Friday, March 25, 2011

The Bigger Picture

I have a certain affinity in my heart for those in the military. Being raised as a military BRAT this should come as no surprise. There's something about being a member of the Armed Forces- even if only as a dependent. It's a family - something bigger than just one person.
All too frequently I find myself getting caught up in the irritations of the everyday grind. My focus becomes narrow and my world shrinks. My focus becomes me and I become depressed. There so much to do and so little time - how am I ever to enjoy myself? It's a rapidly descending downward spiral.
This is why I firmly believe that as humans we NEED to believe in something bigger than ourselves in order to be truly happy. I mean think about it - if life in its essence were only about you - that would be one of the most boring and the most depressing reasons for existence ever! I couldn't live in the day to day grind under the belief that it was all about me. And when I do, I'm miserable.
My childhood wasn't the easiest or most smooth of childhoods. I had my bumps and bruises. Frequently my father, who was in the military, was gone on TDY or had to work night shifts while my mother covered more slack than I will ever realize existed. Too often I become ungrateful to them for the "lack of their presence" while I was growing up. In truth - they really weren't as absent as I sometimes make them out to be in my head. Oh, they were gone frequently - don't get me wrong, but they always strove to be there and they weren't gone half as often as some kids parents. Nor were they absent simply because they didn't want me or my sisters. They were gone for a bigger purpose.
I seemed to understand this well enough in my childhood. But as I grew older it seems I forgot to be as thankful for my parents and all the hard work they put in to that bigger picture.
For my parents - their bigger picture was two-fold- their country and their God. They both sacrificed themselves and their desires to these pictures. My father's twenty-two years of service in the United States Air Force demanded much of him. He served his country to the best of his ability, making hard decisions and sticking by to see them through. His devotion to God was just as fervent. As a leader in every church we ever attended, both my parents spare time was filled with mentoring those younger who sought godly direction. It was not uncommon for me to walk into our living room during the afternoon to see someone on our couch crying and asking my mom for advice. These two devotions kept them busy - but they did their best and they were never "absent."
More than anything they ever did for anyone else, however, was what they did for my two sisters and me - and that is lead by example. Sure, I didn't realize it at the time, but I'm realizing it now. For a while I was confused by their methods, but now I believe I'm beginning to see a bit more clearly. My parents - through their belief in the bigger picture - taught me to believe in one as well. I am not serving in the military. While my heart will always be with them, for now, that is not where I am suppose to be. For now, my bigger picture is simply, God. (And I'm not the best at that one yet, but I'm working on it.)

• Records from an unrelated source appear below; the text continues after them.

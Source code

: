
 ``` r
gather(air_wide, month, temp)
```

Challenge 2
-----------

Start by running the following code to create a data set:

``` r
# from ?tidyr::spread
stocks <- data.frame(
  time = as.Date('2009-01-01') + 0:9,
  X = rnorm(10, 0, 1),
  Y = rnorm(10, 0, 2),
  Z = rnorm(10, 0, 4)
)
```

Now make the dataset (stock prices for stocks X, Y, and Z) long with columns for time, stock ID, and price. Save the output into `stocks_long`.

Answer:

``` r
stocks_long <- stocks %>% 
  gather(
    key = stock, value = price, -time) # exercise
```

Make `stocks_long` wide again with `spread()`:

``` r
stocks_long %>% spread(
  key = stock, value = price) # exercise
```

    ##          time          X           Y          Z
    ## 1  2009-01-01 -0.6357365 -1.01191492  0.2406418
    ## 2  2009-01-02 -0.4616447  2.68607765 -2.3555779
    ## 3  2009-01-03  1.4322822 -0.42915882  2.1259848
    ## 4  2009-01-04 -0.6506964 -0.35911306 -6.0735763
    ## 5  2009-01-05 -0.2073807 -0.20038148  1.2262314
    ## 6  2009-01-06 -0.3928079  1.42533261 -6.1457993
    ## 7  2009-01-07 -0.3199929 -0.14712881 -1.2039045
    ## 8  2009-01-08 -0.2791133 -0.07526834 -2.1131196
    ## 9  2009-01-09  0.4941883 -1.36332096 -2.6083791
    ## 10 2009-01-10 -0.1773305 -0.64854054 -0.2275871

Honestly - this is the best and most important bigger picture to have- it is foundational. But beyond that, there are a million other pictures to see. And the value in living for something bigger than yourself is indescribable. It is freeing when life isn't about you. When you start feeling bogged down by life, take a step back and find your bigger picture- what is valuable enough to you that you will devote yourself to it? When you find your bigger picture, I guarantee it will lift your spirits.